A generation ago, amenities at the Margazhi festival were spartan at best, but sabhas today hum a different tune. Anand Venkateswaran looks at what some of the venues have to offer the rasika.
Come December, over a hundred venues bloom in Chennai with a boggling array of concerts. Even a sabha veteran is reduced to a bee flitting from one venue to another, with little thought to what awaits him, apart from the music, that is.
After negotiating, wheedling, pushing and honking your way through murderous Chennai traffic to arrive at the sabha of your choice, the foremost thought in your mind is - parking. If it were the Krishna Gana sabha in T-Nagar, you would find myself more or less at ease; there’s a modest parking lot opposite the venue. It’s not quite enough for prime time concerts, but there’s always the rest of the street, thankfully devoid of no-parking signs. The Narada Gana Sabha too is generous, enough for perhaps 50 cars and twice as many motorbikes.
The Music Academy has parking space both at the venue and at St. Ebbas. And there are supervisors throughout the day, to manage traffic and maintain speed limits and to keep an eye on safety. Those traumatised by a 7.00pm drive on monsoon-washed roads will find solace here. Parking sorted. Let’s step inside now.
One aspect that begs the immediate attention of all sabha organisers is making the venues wheelchair-friendly. The Music Academy is among very few sabhas which have ramps at the entrance as well as inside.
Every venue has a personality all its own; some call it ambiance. The Parthasarathy Sabha, at Bheemasena Garden Road in Mylapore gives you a feeling you’ve gatecrashed someone’s wedding. This hall is replete with shamiana at the entrance, rows of closely packed plastic chairs with cushions tied down and very bright lighting. The Krishna Gana Sabha, with its cane armchairs, would transport you to the ‘thinnai’ of your grandparents’ place. The chairs are surprisingly comfortable to sit on, but manoeuvring yourself between rows isn’t a friendly prospect, if you’re wearing a dhoti or sari. Lighting is subtle, even on stage.
The Music Academy and Narada Gana Sabha are typical auditoria, with some improvements. The former venue has bright lights on the ceiling, and illuminated blue steps on the floor to help people navigate, through wide aisles and into comfortable seats with ample leg space. You can see a lot of surface and it’s all clean. Oh, there they are the artists; they’re taking their place on stage.
There was a time, not long ago, when the artist, the monarch of the event, held sway with little but a raised platform and a sonorous voice. There's more to reel in the rasika today.
Stage décor is minimalist at The Music Academy as well at the Krishna Gana Sabha. A simple banner and three door-like props on either side add to the aesthetic value of the stage. With this setup, it would be a bit of a squeeze if a few more artists joined in. The Parthasarathy Sabha is ornate, if not too orderly. Banners convey the antiquity of the sabha in profusion.

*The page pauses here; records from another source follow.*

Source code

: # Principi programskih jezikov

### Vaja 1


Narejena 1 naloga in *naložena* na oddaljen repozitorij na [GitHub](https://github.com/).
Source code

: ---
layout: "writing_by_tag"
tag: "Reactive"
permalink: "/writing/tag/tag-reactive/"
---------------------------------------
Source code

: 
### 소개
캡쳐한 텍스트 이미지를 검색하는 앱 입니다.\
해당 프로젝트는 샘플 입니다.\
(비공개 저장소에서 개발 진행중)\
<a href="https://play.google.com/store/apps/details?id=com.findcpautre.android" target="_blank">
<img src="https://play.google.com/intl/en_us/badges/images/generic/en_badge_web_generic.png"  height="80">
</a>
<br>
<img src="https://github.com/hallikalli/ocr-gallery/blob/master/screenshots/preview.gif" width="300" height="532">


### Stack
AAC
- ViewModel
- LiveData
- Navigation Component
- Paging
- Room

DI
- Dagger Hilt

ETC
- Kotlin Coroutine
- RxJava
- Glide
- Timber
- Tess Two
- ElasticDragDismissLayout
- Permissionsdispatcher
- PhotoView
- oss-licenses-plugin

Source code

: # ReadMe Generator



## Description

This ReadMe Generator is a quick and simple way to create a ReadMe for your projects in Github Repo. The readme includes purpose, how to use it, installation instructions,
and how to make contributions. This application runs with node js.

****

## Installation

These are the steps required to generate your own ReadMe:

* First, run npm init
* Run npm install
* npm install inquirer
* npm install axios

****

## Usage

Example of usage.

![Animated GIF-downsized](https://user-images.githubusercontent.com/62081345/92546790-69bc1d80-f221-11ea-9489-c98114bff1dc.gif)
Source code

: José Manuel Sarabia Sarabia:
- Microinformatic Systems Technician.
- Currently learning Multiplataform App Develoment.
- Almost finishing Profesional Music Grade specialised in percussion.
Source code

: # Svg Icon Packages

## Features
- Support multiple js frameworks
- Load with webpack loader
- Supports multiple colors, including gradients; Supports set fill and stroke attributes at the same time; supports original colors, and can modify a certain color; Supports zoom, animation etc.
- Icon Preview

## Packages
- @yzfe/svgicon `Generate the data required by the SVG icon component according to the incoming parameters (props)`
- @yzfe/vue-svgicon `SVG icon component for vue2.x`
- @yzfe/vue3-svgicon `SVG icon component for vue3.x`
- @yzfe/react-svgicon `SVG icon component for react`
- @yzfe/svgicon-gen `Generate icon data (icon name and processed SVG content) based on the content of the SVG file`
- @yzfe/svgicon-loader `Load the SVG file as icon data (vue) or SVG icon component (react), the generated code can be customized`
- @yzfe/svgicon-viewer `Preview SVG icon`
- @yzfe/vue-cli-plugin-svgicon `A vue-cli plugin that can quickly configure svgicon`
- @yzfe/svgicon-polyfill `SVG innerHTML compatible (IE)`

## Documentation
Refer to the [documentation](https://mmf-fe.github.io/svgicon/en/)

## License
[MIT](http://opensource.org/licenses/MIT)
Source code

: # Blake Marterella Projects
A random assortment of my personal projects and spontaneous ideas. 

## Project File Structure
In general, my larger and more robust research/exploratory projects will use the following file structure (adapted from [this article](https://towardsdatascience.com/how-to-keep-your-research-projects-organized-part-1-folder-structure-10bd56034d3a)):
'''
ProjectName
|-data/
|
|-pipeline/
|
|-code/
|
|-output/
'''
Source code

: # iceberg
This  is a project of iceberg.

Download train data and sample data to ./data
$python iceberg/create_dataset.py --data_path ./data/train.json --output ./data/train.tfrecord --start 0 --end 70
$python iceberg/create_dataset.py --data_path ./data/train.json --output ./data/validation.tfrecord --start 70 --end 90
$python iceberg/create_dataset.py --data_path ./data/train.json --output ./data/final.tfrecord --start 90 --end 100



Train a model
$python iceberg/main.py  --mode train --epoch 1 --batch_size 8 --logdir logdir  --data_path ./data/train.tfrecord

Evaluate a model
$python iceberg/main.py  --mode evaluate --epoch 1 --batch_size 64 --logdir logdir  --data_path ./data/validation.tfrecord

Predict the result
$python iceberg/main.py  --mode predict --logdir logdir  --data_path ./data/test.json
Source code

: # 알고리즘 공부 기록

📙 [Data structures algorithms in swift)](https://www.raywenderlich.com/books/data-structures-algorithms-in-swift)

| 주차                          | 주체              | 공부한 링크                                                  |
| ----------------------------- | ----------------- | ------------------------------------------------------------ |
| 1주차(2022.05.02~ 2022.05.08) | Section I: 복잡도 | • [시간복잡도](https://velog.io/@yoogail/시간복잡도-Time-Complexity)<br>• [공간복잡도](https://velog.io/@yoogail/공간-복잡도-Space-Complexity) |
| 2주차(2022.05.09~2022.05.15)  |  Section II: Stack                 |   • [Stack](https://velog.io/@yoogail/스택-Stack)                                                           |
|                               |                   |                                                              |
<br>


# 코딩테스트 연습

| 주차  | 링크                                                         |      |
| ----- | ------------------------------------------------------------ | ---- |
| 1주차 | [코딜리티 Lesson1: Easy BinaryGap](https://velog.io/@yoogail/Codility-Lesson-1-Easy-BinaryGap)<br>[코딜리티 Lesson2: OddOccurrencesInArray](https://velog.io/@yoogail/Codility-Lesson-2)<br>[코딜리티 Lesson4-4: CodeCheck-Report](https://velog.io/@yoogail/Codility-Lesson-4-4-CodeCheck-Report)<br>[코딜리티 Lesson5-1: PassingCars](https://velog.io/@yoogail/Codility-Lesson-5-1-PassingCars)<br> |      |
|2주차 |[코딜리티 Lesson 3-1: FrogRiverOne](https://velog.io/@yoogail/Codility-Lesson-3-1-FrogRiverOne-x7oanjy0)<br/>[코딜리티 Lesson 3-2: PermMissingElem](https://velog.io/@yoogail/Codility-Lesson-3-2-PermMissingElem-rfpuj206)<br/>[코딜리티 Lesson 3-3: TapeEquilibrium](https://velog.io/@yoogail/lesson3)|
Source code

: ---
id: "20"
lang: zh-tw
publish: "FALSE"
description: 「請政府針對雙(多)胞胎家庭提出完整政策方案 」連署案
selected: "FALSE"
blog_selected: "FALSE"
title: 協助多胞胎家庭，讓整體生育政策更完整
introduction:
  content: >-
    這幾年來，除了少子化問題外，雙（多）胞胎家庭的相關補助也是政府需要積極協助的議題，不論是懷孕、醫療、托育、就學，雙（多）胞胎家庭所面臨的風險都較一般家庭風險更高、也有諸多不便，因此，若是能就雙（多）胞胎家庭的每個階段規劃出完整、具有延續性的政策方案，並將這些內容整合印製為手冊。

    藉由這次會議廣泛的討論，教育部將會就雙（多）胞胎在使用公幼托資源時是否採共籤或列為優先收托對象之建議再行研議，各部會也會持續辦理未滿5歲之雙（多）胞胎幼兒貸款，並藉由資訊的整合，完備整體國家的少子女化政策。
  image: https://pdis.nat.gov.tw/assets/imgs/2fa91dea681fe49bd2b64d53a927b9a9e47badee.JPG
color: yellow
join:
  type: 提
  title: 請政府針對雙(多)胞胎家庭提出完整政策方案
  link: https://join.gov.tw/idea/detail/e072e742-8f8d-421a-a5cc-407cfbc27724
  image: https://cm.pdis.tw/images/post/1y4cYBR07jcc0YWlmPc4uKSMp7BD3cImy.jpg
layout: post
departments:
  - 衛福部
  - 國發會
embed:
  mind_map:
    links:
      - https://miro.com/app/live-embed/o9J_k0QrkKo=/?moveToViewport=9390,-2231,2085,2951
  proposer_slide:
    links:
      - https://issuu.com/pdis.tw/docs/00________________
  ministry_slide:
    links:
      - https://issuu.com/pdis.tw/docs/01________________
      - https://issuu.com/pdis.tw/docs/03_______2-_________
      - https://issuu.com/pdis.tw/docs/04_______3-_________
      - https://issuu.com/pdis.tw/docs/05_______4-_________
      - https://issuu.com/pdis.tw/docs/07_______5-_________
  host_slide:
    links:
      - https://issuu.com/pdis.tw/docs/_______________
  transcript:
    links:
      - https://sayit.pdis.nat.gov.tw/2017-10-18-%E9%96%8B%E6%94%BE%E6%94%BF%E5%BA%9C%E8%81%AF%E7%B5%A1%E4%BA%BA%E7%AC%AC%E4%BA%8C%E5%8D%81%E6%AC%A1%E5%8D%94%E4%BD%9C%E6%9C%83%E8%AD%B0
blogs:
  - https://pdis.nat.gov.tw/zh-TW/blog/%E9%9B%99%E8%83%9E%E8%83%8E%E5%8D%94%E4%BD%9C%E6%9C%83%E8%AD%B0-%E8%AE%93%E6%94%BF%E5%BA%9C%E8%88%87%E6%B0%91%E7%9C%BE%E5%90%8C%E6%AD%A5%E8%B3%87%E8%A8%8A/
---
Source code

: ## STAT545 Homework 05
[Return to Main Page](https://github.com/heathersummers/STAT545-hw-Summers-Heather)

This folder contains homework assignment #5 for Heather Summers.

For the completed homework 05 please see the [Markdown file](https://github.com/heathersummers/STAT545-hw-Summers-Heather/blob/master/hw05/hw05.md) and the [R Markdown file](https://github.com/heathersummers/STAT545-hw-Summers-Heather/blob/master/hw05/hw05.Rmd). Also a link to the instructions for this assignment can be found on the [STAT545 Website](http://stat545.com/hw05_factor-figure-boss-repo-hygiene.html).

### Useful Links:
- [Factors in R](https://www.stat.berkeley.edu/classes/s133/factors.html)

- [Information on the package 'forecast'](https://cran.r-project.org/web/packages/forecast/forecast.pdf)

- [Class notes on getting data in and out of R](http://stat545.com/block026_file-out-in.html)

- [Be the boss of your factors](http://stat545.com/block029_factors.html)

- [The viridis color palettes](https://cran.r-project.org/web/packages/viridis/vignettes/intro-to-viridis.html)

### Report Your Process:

Line of sight to the stage – check, mood – check, voice for ‘tsk tsk tsk’, ‘bhale’ and ‘aaha’ – clear. Let’s listen in.
Many a danger lurks in the world of acoustics. Volume too low or too high, static, and that high-pitch howl which can stab the kutcheri at any time, like a little spear into one ear and through the other. This is why sound engineers conduct a concert of their own in the background, to contain the noise and let the music alone flow. In spite of its retro setting, Krishna Gana Sabha has speakers placed conveniently above ground. This way, the volume carries well, without knocking the front row off their chairs. The sound quality passes muster, as Ranjani and Gayatri proved one fine evening. No instances of microphone howling at the Music Academy either.
For all its rich tradition, the Parthasarathy Sabha is subject to the limitations of a portable venue and consequently, settling in takes some time. In one 7.00 p.m. concert, Shashank the flautist kept asking the audience if the sound was too high or sharp and had repeated adjustments made to the master volume. However, during a particularly robust bit in his Shankarabharanam varnam set to ata talam, when artist and accompanists extracted extra rpm from their instruments, the front rows couldn’t help wincing.

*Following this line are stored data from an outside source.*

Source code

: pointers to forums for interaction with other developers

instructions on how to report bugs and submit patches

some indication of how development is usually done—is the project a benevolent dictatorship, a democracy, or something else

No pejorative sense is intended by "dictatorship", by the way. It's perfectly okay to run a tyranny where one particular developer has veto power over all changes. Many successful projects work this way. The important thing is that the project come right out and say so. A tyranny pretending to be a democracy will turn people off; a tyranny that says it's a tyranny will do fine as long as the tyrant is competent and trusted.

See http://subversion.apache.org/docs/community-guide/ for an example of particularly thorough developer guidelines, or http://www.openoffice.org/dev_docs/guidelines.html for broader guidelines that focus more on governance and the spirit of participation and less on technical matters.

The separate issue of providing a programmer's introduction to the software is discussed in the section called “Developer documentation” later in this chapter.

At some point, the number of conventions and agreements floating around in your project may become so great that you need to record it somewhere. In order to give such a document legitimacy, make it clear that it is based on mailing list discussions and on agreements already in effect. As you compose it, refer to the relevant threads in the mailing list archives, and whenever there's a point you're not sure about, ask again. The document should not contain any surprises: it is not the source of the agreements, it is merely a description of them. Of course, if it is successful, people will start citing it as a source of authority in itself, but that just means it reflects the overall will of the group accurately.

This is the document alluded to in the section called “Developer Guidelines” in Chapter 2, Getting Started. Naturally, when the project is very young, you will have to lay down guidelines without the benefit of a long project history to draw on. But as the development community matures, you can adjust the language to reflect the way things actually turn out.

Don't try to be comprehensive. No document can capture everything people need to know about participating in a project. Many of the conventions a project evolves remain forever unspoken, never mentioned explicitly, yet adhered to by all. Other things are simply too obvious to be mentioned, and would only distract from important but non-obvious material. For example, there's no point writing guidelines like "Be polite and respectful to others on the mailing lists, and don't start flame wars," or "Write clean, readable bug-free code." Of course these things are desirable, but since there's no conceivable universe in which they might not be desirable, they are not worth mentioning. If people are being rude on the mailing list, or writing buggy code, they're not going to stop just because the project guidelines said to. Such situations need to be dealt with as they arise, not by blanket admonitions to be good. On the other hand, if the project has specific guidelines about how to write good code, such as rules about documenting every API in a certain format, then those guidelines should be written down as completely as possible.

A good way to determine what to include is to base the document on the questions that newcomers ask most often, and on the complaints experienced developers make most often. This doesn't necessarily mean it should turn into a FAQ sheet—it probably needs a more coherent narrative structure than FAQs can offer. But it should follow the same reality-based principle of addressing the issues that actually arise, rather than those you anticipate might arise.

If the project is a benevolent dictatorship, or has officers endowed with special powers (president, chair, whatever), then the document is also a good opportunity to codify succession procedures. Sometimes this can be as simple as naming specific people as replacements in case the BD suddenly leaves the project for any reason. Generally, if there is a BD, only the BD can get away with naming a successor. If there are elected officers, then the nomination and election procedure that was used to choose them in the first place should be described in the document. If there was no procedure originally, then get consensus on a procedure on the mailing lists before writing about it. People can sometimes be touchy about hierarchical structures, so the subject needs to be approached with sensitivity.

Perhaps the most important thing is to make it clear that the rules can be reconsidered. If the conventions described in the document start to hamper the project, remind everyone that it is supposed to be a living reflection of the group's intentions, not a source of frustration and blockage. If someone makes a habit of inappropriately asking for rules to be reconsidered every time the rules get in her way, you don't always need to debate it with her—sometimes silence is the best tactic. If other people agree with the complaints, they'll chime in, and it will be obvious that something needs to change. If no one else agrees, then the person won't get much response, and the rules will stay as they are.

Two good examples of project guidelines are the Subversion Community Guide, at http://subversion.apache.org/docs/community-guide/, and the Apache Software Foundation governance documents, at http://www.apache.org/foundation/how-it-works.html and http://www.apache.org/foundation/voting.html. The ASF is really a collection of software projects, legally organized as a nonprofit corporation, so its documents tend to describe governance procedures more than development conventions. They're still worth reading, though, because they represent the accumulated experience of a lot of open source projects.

The hours pass from right under your tapping feet. And your body gently but firmly calls for your attention, with a little rumble in your tummy, or with a sudden memory of purposeful walking and flowing water. To address the first issue, the sabha canteens have evolved in a way that has delighted sabha-goers. That deserves a spread of its own. The restroom facilities in most venues are not quite equipped for the ever-swelling numbers of the audience. It’s part of the blueprint in established auditoria, but generally, they seem to have been attached as a slightly embarrassing after thought. Perhaps the next edition of the festival will see to this aspect.
These little tweaks in the arrangements and amenities challenges popular belief that tradition is static and proves also that it evolves all the time. If it didn’t evolve, it wouldn’t last long enough to become tradition. The winter music festival has evolved constantly, and the rasika, recognised as the integral part of every sabha, is being gifted with more care and attention. Reward, perhaps, for his love of the arts which spans generations.